Inger and their daughter have also made multiple trips to visit Philippa in the U.K. – all at great expense for the family.

The couple first met online in a forum for tattoo enthusiasts, then forged a deeper connection when Philippa’s mother fell ill and subsequently passed away. Inger’s constant support throughout her mother’s illness inspired Philippa to visit her in thanks – a meeting that led both of them to find the person with whom they wanted to share their lives.

They held a commitment ceremony in 2009, then legally married in Iowa – one of six states that recognizes gay marriage, along with Washington, D.C. – just last month.
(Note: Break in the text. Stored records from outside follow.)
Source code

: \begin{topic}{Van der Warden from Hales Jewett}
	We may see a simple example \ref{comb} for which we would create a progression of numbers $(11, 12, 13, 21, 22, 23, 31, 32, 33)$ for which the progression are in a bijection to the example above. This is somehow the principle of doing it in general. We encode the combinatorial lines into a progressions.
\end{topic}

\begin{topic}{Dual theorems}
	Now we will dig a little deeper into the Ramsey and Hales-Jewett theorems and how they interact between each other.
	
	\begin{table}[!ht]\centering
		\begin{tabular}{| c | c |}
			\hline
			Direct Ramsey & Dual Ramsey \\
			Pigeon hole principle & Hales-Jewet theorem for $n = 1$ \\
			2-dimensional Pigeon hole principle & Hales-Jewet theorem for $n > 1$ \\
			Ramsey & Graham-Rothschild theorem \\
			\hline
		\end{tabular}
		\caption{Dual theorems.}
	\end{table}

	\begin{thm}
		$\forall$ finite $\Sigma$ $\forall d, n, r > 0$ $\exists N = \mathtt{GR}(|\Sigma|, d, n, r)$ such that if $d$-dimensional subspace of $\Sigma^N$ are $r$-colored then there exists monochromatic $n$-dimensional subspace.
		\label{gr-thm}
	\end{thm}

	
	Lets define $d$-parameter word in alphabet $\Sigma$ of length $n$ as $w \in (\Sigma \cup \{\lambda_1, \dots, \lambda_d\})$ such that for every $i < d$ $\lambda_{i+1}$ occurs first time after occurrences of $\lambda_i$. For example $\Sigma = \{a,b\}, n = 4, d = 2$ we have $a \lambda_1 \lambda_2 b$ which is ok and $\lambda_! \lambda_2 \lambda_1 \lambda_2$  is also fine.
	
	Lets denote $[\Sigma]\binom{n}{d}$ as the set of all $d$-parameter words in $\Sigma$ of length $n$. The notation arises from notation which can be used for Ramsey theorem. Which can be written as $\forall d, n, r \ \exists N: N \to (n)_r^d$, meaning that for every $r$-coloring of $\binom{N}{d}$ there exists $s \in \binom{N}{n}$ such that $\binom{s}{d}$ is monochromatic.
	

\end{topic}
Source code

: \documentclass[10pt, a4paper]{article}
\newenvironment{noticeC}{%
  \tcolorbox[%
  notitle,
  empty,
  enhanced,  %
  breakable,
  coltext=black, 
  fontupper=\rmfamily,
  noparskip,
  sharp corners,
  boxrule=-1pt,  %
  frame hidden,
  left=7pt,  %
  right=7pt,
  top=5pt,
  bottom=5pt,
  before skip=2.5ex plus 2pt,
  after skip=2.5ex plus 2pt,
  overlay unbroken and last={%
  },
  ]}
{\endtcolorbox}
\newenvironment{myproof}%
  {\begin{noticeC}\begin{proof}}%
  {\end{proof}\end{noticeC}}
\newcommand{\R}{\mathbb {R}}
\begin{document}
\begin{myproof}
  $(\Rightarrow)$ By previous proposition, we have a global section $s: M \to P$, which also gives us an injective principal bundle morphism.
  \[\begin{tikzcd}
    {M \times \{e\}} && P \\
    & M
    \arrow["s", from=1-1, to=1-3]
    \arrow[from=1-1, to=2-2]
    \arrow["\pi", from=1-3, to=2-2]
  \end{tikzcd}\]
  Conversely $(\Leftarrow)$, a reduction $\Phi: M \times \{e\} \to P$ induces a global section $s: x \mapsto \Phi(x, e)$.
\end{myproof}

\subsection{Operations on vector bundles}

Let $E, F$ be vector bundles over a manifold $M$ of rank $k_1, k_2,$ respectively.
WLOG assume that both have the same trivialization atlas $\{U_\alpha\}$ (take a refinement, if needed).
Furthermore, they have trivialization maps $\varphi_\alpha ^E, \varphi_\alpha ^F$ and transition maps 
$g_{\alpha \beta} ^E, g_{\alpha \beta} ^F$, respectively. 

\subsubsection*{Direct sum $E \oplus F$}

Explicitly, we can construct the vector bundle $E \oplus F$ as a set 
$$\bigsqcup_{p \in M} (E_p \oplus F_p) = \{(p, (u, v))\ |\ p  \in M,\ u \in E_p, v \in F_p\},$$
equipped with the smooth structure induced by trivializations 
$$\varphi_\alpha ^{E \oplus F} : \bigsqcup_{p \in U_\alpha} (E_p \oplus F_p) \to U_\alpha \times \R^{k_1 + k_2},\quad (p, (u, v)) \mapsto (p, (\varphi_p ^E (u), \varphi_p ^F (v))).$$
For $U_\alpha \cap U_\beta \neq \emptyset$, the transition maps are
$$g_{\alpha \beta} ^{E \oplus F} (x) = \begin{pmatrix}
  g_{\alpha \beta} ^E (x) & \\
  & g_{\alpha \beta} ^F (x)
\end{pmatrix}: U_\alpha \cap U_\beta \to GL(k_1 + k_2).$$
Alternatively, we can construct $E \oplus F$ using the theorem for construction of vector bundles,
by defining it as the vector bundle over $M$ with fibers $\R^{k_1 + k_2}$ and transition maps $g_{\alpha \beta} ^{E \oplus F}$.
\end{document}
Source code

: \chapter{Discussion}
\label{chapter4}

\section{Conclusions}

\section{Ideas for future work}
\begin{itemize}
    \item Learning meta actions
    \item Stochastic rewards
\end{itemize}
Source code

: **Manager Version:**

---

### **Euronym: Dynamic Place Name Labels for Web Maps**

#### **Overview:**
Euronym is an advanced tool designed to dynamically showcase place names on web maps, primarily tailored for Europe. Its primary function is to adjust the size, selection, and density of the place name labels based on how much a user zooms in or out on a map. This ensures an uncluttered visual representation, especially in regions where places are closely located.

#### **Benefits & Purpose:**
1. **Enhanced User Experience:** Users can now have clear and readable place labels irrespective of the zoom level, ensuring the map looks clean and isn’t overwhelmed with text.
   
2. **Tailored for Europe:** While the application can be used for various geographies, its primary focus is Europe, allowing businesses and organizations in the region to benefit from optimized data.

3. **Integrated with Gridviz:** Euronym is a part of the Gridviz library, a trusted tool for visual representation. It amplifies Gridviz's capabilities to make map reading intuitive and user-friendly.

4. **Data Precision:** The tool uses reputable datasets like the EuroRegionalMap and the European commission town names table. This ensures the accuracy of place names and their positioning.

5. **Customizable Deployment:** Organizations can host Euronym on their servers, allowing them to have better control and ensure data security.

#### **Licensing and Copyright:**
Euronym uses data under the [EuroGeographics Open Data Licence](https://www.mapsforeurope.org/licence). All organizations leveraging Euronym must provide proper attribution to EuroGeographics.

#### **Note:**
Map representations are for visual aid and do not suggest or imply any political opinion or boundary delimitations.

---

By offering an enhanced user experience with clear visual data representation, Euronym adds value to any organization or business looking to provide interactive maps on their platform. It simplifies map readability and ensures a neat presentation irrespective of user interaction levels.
Neither gesture was enough to give them the long-term home and happiness they desire, though.

“If we’re lucky, we get six weeks [to spend together],” Inger said. “Frequently, we’re not that lucky.”

Both Inger and Philippa have spoken with countless immigration lawyers, and looked into options such as student Visas and H-1B employment Visas, but so far, they have not found a workable and lasting solution.

For now, the couple takes some solace in the community of supporters surrounding them, comprised of loved ones near and far, as well as those who sympathize or empathize with their predicament.

And Inger and Philippa have not been afraid to get political, to stand with the wave of opposition for DOMA. Their open discourse on the matter even helped news of the situation go viral after a picture (shown above) captured just before Philippa’s most recent return to the U.K. spread like wildfire throughout the Internet.

“I have been overwhelmed by the amount of messages … we have received,” Philippa said of the publicity garnered by the image. “[But] … with the amount of positive responses our family has had … [why] is DOMA still present and enforced?”

Their 12-year-old daughter, Inger’s from a previous marriage but who considers Philippa as much a parent as Inger, is also blindly supportive of the couple’s love and passionately opposed to their forced separation.

The couple proudly considers their daughter’s advanced awareness of inequality, as well as the support of a sea of faces familiar and foreign, to be bright spots for in an otherwise dark situation – as has the deepened appreciation for every moment they spend together, from the monumental to the mundane.

All the same, normalcy is not something easily achieved for the couple whenever they are apart.

“I suffer from sleep deprivation when I am away from my wife. I can’t settle,” Philippa said. “I still haven’t managed to be there for any of my daughter’s school performances. We have to make trips around special occasions which inevitably means other special occasions get missed. These are events that cannot ever be replaced and it really does hurt.”

“It does shake you to your foundation,” Inger added. “The reality of not having [her] around … sometimes I think I can hear her, or smell her, but I turn around and it’s not real. It sucks.”

The poignancy of everyday life without one another fuels them both forward in the fight for equality, and the pursuit for a solution to their ongoing issue – for them, the love is worth the fight.

“Our marriage is not about politics … [and the situation is] private, but someone has to speak out,” Inger noted. “If baring our lives for general consumption is what we have to do, then we will – being quiet isn’t helping.”